With the death of Richard Ingersoll this magazine dies a bit too. AV published his first article in 1987, and the last one appeared in the Arquitectura Viva issue right before this one. In between came over thirty years of admiration and friendship, crystallized in nearly a hundred texts that sum up his contemporary and historical interests, often centered on the Italy he chose to spend his adult life in, but also covering a broad register that stretched from architectural theory to social and ecological concerns. His versatility and good disposition made him indispensable in any adventure we undertook, whether the Pamplona congresses, Spain Builds for the MoMA exhibition, or the Atlas volumes; he could interview Piano with empathy, Herzog with curiosity, and Koolhaas with firmness; with his intelligent and exact prose he sifted the bibliographical canon of the discipline, covered the Venice Biennales of art and architecture, or traveled with the architects when asked to write in our monographs on RCR, Nieto Sobejano, Paredes Pedrosa, Batlle i Roig, or b720 Fermín Vázquez.

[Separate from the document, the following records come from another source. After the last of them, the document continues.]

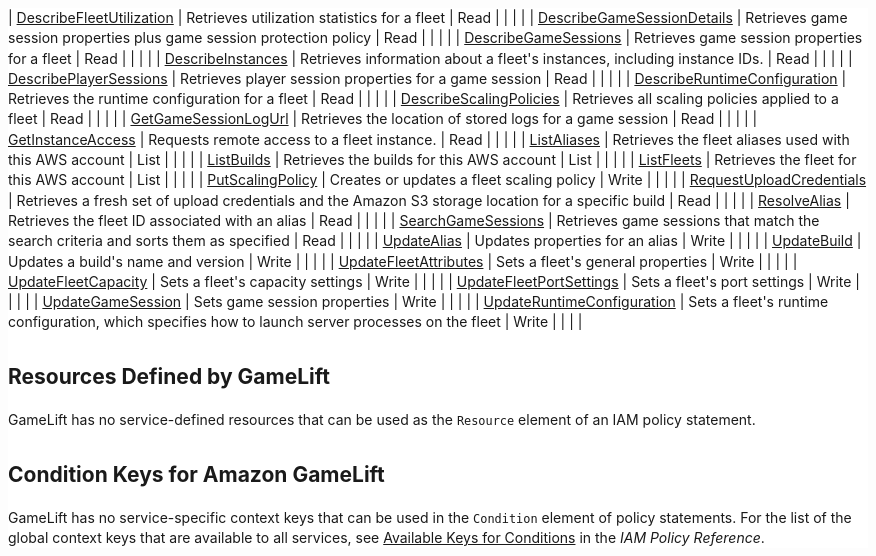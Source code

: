 | [DescribeFleetUtilization](http://docs.aws.amazon.com/gamelift/latest/apireference/API_DescribeFleetUtilization.html) | Retrieves utilization statistics for a fleet | Read |  |  |  | 
| [DescribeGameSessionDetails](http://docs.aws.amazon.com/gamelift/latest/apireference/API_DescribeGameSessionDetails.html) | Retrieves game session properties plus game session protection policy | Read |  |  |  | 
| [DescribeGameSessions](http://docs.aws.amazon.com/gamelift/latest/apireference/API_DescribeGameSessions.html) | Retrieves game session properties for a fleet | Read |  |  |  | 
| [DescribeInstances](http://docs.aws.amazon.com/gamelift/latest/apireference/API_DescribeInstances.html) | Retrieves information about a fleet's instances, including instance IDs\. | Read |  |  |  | 
| [DescribePlayerSessions](http://docs.aws.amazon.com/gamelift/latest/apireference/API_DescribePlayerSessions.html) | Retrieves player session properties for a game session | Read |  |  |  | 
| [DescribeRuntimeConfiguration](http://docs.aws.amazon.com/gamelift/latest/apireference/API_DescribeRuntimeConfiguration.html) | Retrieves the runtime configuration for a fleet | Read |  |  |  | 
| [DescribeScalingPolicies](http://docs.aws.amazon.com/gamelift/latest/apireference/API_DescribeScalingPolicies.html) | Retrieves all scaling policies applied to a fleet | Read |  |  |  | 
| [GetGameSessionLogUrl](http://docs.aws.amazon.com/gamelift/latest/apireference/API_GetGameSessionLogUrl.html) | Retrieves the location of stored logs for a game session | Read |  |  |  | 
| [GetInstanceAccess](http://docs.aws.amazon.com/gamelift/latest/apireference/API_GetInstanceAccess.html) | Requests remote access to a fleet instance\. | Read |  |  |  | 
| [ListAliases](http://docs.aws.amazon.com/gamelift/latest/apireference/API_ListAliases.html) | Retrieves the fleet aliases used with this AWS account | List |  |  |  | 
| [ListBuilds](http://docs.aws.amazon.com/gamelift/latest/apireference/API_ListBuilds.html) | Retrieves the builds for this AWS account | List |  |  |  | 
| [ListFleets](http://docs.aws.amazon.com/gamelift/latest/apireference/API_ListFleets.html) | Retrieves the fleet for this AWS account | List |  |  |  | 
| [PutScalingPolicy](http://docs.aws.amazon.com/gamelift/latest/apireference/API_PutScalingPolicy.html) | Creates or updates a fleet scaling policy | Write |  |  |  | 
| [RequestUploadCredentials](http://docs.aws.amazon.com/gamelift/latest/apireference/API_RequestUploadCredentials.html) | Retrieves a fresh set of upload credentials and the Amazon S3 storage location for a specific build | Read |  |  |  | 
| [ResolveAlias](http://docs.aws.amazon.com/gamelift/latest/apireference/API_ResolveAlias.html) | Retrieves the fleet ID associated with an alias | Read |  |  |  | 
| [SearchGameSessions](http://docs.aws.amazon.com/gamelift/latest/apireference/API_SearchGameSessions.html) | Retrieves game sessions that match the search criteria and sorts them as specified | Read |  |  |  | 
| [UpdateAlias](http://docs.aws.amazon.com/gamelift/latest/apireference/API_UpdateAlias.html) | Updates properties for an alias | Write |  |  |  | 
| [UpdateBuild](http://docs.aws.amazon.com/gamelift/latest/apireference/API_UpdateBuild.html) | Updates a build's name and version | Write |  |  |  | 
| [UpdateFleetAttributes](http://docs.aws.amazon.com/gamelift/latest/apireference/API_UpdateFleetAttributes.html) | Sets a fleet's general properties | Write |  |  |  | 
| [UpdateFleetCapacity](http://docs.aws.amazon.com/gamelift/latest/apireference/API_UpdateFleetCapacity.html) | Sets a fleet's capacity settings | Write |  |  |  | 
| [UpdateFleetPortSettings](http://docs.aws.amazon.com/gamelift/latest/apireference/API_UpdateFleetPortSettings.html) | Sets a fleet's port settings | Write |  |  |  | 
| [UpdateGameSession](http://docs.aws.amazon.com/gamelift/latest/apireference/API_UpdateGameSession.html) | Sets game session properties | Write |  |  |  | 
| [UpdateRuntimeConfiguration](http://docs.aws.amazon.com/gamelift/latest/apireference/API_UpdateRuntimeConfiguration.html) | Sets a fleet's runtime configuration, which specifies how to launch server processes on the fleet | Write |  |  |  | 

## Resources Defined by GameLift<a name="amazongamelift-resources-for-iam-policies"></a>

GameLift has no service\-defined resources that can be used as the `Resource` element of an IAM policy statement\.

## Condition Keys for Amazon GameLift<a name="amazongamelift-policy-keys"></a>

GameLift has no service\-specific context keys that can be used in the `Condition` element of policy statements\. For the list of the global context keys that are available to all services, see [Available Keys for Conditions](http://docs.aws.amazon.com/IAM/latest/UserGuide/reference_policies_condition-keys.html#AvailableKeys) in the *IAM Policy Reference*\.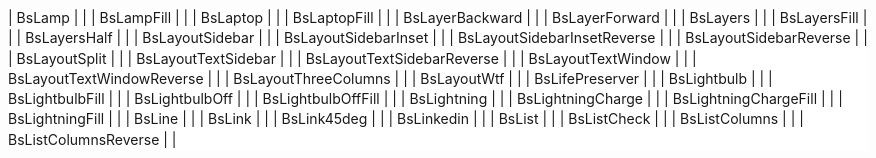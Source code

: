 | BsLamp                       |            |
| BsLampFill                   |            |
| BsLaptop                     |            |
| BsLaptopFill                 |            |
| BsLayerBackward              |            |
| BsLayerForward               |            |
| BsLayers                     |            |
| BsLayersFill                 |            |
| BsLayersHalf                 |            |
| BsLayoutSidebar              |            |
| BsLayoutSidebarInset         |            |
| BsLayoutSidebarInsetReverse  |            |
| BsLayoutSidebarReverse       |            |
| BsLayoutSplit                |            |
| BsLayoutTextSidebar          |            |
| BsLayoutTextSidebarReverse   |            |
| BsLayoutTextWindow           |            |
| BsLayoutTextWindowReverse    |            |
| BsLayoutThreeColumns         |            |
| BsLayoutWtf                  |            |
| BsLifePreserver              |            |
| BsLightbulb                  |            |
| BsLightbulbFill              |            |
| BsLightbulbOff               |            |
| BsLightbulbOffFill           |            |
| BsLightning                  |            |
| BsLightningCharge            |            |
| BsLightningChargeFill        |            |
| BsLightningFill              |            |
| BsLine                       |            |
| BsLink                       |            |
| BsLink45deg                  |            |
| BsLinkedin                   |            |
| BsList                       |            |
| BsListCheck                  |            |
| BsListColumns                |            |
| BsListColumnsReverse         |            |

Nevertheless, his critical excellence pales beside the spiritual elegance of his presence in the world, refined, warm, and austere with the simplicity of a Franciscan aristocrat.

Born into a prominent San Francisco family, young Richard left the university and the country to live a bohemian street singer’s life in Italy, aided by good looks and a great voice rendering Neapolitan melodies, but eventually returned to California to get a PhD in Berkeley under Spiro Kostof, his most enduring intellectual influence. Editorial soul of Design Book Review since 1983, Ingersoll joined the staff at Rice University to soon leave his Houston friends and settle for good in Florence under the auspices of Syracuse University. His house in Montevarchi would from there on be the fixed point of his traveling existence, and it was in this Tuscan refuge that he produced his most ambitious work, the monumental World Architecture: A Cross-Cultural History, in which he altogether rewrote the capolavoro of his master Kostof.

In his final years the connection with Italy became compatible with his love of Spain, which had him spending periods in the house he refurbished in Huebro, a village where he passed away on 27 February. After his companion Paola died in October, Richard had left Montevarchi to spend time in Almería with his friend Patrick, but a femur fracture triggered a sequence of calamities that led to a three-week hospital confinement with Covid-19. We spoke several times during this time, he was very pleased with the success of World Architecture, and all he feared was that he might never walk again. Two days before dying he sent a photo of himself on the terrace of his house in Huebro, looking good and “feeling better,” so the news of his decease is as unexpected as it is devastating. And alas, the persistence of his writings is no consolation, because the work into which he best poured his spiritual elegance was no other than his very life.